WARSAW: The European Union should be prepared for more migrant crises like the ones on the Greece-Turkey and Poland-Belarus borders, the head of the EU’s border agency told AFP in an interview.
Frontex chief Fabrice Leggeri also said the agency was working with Polish authorities to organise repatriations of up to 1,700 migrants to Iraq by charter flights in the coming weeks.
“This is not the first time that the EU has been faced with attempts at — call it blackmail, call it geopolitical blackmail, call it a hybrid threat,” Leggeri said.
He compared the current situation to the days of clashes seen in February 2020 when Greece tried to block tens of thousands of migrants who were deliberately let through by Turkey.
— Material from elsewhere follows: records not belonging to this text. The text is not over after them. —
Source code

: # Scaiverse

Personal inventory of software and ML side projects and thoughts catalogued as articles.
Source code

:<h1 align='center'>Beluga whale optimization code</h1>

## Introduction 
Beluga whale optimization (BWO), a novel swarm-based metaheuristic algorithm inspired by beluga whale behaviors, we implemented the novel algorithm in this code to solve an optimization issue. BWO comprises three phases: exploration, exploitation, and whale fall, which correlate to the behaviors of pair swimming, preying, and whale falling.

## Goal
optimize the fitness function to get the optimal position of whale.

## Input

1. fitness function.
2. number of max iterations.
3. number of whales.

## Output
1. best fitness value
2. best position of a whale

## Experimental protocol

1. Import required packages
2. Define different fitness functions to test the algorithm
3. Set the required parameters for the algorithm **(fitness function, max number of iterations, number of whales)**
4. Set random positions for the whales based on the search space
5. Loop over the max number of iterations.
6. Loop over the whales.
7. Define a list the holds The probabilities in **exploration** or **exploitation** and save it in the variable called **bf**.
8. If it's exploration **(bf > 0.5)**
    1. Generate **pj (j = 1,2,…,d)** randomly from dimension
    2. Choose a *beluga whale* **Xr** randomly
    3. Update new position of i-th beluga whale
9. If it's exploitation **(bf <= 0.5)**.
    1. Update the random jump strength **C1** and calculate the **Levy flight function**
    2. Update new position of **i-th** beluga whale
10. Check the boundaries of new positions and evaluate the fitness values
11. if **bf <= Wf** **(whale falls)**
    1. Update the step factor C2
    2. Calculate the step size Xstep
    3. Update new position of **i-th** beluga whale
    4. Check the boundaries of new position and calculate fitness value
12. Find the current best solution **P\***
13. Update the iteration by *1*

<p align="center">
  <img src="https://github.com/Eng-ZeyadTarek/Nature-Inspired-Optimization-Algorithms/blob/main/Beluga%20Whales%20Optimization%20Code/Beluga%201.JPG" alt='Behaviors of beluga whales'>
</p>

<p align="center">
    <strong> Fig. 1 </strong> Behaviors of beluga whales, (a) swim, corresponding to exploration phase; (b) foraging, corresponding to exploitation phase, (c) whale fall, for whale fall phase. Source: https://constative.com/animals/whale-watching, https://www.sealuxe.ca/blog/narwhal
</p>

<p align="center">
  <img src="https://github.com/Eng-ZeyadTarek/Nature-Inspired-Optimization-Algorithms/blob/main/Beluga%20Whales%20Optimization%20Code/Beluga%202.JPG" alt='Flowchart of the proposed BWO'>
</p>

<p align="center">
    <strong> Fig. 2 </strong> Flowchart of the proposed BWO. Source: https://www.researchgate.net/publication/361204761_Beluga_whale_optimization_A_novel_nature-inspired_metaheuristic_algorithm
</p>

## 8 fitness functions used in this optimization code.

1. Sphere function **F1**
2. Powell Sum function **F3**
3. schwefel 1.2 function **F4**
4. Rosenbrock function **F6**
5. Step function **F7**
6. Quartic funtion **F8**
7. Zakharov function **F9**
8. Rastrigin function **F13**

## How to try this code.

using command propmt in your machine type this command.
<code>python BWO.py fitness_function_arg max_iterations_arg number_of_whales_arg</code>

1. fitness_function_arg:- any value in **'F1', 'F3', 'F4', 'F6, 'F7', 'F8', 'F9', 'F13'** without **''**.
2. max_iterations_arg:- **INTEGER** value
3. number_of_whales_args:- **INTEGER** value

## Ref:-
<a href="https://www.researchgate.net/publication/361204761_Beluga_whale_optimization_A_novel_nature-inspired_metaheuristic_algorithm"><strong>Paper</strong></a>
“It should open the eyes of people who have not understood that migration flows can be manipulated for political ends against the European Union to obtain something,” he said.
“We have to prepare ourselves for situations like this which can arise quite quickly,” he said, speaking at Frontex’s headquarters in a Warsaw skyscraper.
- Charter flights planned -
Created in 2004, Frontex has become the first EU agency to build up a standing, uniformed force. It aims to have 10,000 border guards by 2027, up from the current 2,200 officers.
While it is not directly involved on the Poland-Belarus border, it has around 100 border guards and 40 vehicles stationed on the Lithuania-Belarus border.
Leggeri said Frontex was also working with Polish authorities and the EU to obtain necessary permission from Iraq to set up a series of charter flight for repatriations.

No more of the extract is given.